LOS global media were 1.14 days for all bariatric procedures, 1.16 days for RYGB, and 1 day for gastric sleeve. Besides, over 90% of the RYGB and 100% of the gastric sleeves were successfully discharged on the 1st day after surgery. It is important to highlight that these results were achieved with a low readmission rate of 6.25% (4 patients) within 30 days, none of which presented any fatal complication. This situation can be compared to 20% readmission rate found in an aleatory study of SG patients12.
The conventional ERAS recommendations were used in our sample, accepting that there is a shortage of evidence on bariatric population.

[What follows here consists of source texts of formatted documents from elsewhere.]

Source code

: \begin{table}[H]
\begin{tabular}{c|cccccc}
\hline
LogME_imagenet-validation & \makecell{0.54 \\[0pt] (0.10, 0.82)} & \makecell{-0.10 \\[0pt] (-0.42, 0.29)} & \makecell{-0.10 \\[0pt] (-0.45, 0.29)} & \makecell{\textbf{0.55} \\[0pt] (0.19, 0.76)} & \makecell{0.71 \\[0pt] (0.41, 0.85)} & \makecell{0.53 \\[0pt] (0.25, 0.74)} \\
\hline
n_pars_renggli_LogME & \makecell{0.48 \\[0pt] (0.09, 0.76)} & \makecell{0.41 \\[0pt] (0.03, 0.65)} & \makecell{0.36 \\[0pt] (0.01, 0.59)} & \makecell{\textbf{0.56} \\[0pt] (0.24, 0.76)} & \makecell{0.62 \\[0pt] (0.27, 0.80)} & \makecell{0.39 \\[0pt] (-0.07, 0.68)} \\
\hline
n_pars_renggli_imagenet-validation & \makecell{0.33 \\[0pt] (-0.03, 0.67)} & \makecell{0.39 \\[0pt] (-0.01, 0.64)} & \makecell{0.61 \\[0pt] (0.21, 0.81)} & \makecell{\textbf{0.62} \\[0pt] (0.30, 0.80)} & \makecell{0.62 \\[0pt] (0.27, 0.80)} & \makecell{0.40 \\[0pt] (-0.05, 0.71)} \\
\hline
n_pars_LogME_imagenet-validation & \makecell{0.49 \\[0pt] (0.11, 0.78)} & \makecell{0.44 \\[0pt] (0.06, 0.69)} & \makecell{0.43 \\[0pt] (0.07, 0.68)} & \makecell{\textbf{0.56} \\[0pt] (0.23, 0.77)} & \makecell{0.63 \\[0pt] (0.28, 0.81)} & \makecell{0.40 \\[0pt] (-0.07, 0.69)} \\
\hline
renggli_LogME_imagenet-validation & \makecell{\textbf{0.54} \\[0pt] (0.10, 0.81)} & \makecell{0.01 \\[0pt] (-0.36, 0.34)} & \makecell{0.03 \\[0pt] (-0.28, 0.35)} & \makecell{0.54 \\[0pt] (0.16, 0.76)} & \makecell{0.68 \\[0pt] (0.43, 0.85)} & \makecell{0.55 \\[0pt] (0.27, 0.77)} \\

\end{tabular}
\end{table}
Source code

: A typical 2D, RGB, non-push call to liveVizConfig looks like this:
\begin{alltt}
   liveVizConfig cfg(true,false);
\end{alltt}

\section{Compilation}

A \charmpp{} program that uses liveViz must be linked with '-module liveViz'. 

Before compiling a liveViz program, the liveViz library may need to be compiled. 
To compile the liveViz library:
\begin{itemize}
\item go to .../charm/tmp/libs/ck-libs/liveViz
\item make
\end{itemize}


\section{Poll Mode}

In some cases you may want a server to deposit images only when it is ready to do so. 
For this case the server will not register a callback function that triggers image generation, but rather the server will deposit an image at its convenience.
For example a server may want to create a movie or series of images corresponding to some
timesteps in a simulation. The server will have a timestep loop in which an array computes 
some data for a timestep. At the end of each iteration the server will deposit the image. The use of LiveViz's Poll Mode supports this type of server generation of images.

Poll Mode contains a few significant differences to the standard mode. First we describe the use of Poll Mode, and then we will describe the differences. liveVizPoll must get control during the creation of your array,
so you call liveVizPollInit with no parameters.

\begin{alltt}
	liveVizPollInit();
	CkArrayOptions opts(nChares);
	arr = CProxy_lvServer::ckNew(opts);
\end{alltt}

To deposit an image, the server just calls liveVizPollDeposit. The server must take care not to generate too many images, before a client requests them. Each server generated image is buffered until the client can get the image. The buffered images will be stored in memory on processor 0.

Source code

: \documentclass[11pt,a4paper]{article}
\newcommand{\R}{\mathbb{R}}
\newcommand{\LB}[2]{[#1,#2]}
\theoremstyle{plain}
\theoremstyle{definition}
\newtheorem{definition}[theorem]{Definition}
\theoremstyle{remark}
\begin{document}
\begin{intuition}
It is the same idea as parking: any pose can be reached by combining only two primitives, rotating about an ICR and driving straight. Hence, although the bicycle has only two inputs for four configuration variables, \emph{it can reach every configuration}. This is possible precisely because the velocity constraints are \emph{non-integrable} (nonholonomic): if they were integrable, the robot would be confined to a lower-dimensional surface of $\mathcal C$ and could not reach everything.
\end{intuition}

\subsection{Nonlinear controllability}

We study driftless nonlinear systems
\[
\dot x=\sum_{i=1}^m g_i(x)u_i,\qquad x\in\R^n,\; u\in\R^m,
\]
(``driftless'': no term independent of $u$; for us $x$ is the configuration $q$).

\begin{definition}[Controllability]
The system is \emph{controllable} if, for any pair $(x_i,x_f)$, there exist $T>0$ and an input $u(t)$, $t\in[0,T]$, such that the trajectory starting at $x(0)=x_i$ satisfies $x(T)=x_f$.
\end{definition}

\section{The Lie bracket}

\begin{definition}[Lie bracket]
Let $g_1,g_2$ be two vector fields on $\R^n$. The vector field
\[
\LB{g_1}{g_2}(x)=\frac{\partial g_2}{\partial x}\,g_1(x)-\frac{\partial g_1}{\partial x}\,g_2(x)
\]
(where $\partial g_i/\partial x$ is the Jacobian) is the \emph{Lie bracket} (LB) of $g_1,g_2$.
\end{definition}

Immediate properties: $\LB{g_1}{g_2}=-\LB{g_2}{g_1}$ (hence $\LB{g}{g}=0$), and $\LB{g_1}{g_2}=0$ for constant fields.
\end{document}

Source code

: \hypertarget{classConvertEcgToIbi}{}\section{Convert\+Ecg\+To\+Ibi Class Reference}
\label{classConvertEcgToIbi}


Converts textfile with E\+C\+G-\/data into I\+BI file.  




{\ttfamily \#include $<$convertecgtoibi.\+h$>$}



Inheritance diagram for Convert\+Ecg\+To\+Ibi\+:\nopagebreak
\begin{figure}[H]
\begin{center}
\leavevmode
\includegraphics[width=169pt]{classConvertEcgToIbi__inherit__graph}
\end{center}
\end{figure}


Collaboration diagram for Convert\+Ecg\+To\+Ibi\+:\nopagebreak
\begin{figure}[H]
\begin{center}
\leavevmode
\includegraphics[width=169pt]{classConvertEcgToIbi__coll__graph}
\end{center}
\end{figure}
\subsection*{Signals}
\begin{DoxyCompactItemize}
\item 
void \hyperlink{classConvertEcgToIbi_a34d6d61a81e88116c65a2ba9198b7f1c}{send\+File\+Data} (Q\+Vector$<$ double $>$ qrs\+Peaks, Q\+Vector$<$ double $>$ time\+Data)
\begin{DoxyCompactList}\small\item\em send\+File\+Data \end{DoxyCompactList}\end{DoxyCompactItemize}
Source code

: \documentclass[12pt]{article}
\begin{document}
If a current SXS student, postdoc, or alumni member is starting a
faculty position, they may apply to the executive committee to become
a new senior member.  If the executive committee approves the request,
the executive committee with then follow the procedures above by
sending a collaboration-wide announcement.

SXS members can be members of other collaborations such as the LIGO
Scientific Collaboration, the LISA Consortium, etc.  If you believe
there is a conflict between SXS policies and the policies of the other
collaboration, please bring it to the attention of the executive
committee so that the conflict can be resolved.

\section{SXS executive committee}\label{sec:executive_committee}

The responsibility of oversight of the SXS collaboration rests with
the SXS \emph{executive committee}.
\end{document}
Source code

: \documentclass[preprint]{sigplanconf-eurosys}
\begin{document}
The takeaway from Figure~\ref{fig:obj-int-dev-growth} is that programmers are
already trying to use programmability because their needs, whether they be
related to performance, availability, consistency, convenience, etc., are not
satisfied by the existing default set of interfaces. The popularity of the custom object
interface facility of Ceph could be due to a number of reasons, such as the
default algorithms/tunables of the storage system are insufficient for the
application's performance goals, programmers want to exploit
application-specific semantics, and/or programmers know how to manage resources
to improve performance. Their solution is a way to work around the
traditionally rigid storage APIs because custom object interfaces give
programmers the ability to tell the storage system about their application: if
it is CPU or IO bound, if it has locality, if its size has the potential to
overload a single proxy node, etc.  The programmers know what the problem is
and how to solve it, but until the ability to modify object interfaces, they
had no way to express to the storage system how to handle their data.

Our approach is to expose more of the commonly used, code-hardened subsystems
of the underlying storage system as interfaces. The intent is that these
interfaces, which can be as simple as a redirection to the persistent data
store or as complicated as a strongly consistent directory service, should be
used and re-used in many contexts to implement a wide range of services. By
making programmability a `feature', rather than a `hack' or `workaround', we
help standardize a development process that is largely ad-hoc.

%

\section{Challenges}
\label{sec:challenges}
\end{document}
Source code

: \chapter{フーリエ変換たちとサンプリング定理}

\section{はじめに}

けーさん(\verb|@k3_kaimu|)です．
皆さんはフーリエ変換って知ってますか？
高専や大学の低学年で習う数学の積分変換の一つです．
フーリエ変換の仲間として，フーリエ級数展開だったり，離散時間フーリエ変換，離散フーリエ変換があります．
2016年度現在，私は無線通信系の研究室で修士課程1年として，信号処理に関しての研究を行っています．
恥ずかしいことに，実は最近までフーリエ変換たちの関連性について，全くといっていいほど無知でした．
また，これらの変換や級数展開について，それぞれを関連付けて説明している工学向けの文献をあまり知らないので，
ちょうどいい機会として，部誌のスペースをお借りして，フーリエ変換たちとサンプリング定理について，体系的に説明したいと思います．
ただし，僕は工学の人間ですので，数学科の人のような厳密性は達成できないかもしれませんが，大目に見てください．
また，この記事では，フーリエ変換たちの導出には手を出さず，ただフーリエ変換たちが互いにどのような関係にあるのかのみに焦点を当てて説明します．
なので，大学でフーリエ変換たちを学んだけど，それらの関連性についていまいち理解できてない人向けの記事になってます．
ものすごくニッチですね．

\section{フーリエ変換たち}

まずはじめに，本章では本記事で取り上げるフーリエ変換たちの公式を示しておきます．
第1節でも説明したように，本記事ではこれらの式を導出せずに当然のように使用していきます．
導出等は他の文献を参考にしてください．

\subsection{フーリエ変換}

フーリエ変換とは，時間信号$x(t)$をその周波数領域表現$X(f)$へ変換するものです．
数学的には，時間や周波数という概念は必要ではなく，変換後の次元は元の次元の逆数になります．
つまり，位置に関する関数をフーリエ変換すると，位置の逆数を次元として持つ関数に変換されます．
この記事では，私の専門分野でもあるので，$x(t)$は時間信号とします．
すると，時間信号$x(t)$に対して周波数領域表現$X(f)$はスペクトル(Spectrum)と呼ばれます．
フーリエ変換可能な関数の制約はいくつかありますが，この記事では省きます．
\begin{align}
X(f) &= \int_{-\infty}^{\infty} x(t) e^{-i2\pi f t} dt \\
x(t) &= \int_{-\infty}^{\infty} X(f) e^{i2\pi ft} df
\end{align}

Despite this, different applied components in the study have a firm sustained base on the colorectal surgery and, as such, are nowadays considered the best surgical practice13,14. Some other ERAS measures not included in the study which have a variable evidence level and commendation are reduced pre-operative fast (6 h) and oral pre-operative carbohydrates charge. These situations have presented a relation with the decrease LOS after a major abdominal surgery, but, presently, there are no studies on the gastric emptying and the metabolic effects of these pre-operative drinks in the bariatric population15,16. Within intraoperative measures are humidification and warming of insufflated CO2 required for the creation of pneumoperitoneum to perform laparoscopic surgery, a measure that is related to decreased postoperative pain. Other useful measures that concern to the anesthesiologist are: volume-controlled ventilation, high use of positive end-expiratory pressure (6-8 cm/H2O), to promote lung protection and permissive hypercapnia (end-tidal CO2 > 6,5 kPa), this latter promotes vasodilation and can identify some intraoperative bleeding in the stapler line not detected previously. Another measure consists on monitoring the anesthetic depth with a bispectral index to guide and minimize the intraoperative anesthetic requirements besides the use of a deep neuromuscular block to improve the surgical performance but with a low evidence level17. This opens the door for future studies to identify the feasibility, adherence, and results of these other measures in the bariatric population.
The standardization of the surgical technique in anesthetic management and in the fellow surgeons, residents, and nursing personnel contribute to obtain the good clinical results (low rate of complications and readmission) observed in this series since there is evidence that the standardization of the perioperative care is associated with better results18. This study has several limitations. First of all, it lacks a control group to compare the results on the ERABS measures applied, is a small sample of only 64 patients treated by the same bariatric surgeon, and lacks data on the in-hospital stay previous to the ERABS protocol application since the information is not available. Finally, there is no analysis on the economic benefit on the application of the ERABS measures, a situation that allows for a different field of study when applying these enhanced recovery measures after surgery on the bariatric area.
Conclusion
This study has proved that applying ERABS protocols in our population and medical unit is feasible and safe, can be related to a low morbidity, a remarkably short LOS in hospital and a low readmissions rate within 30 days after bariatric surgery. The presence of multiple medical comorbidities must not stop the use and application of these enhanced recovery protocols in patients who undergo bariatric surgery. New studies with a higher sample volume, more applied ERABS measures and counseling, as well as the economic benefits for the institution result of its implementation are promising for the future of bariatric surgery in our hospital unit.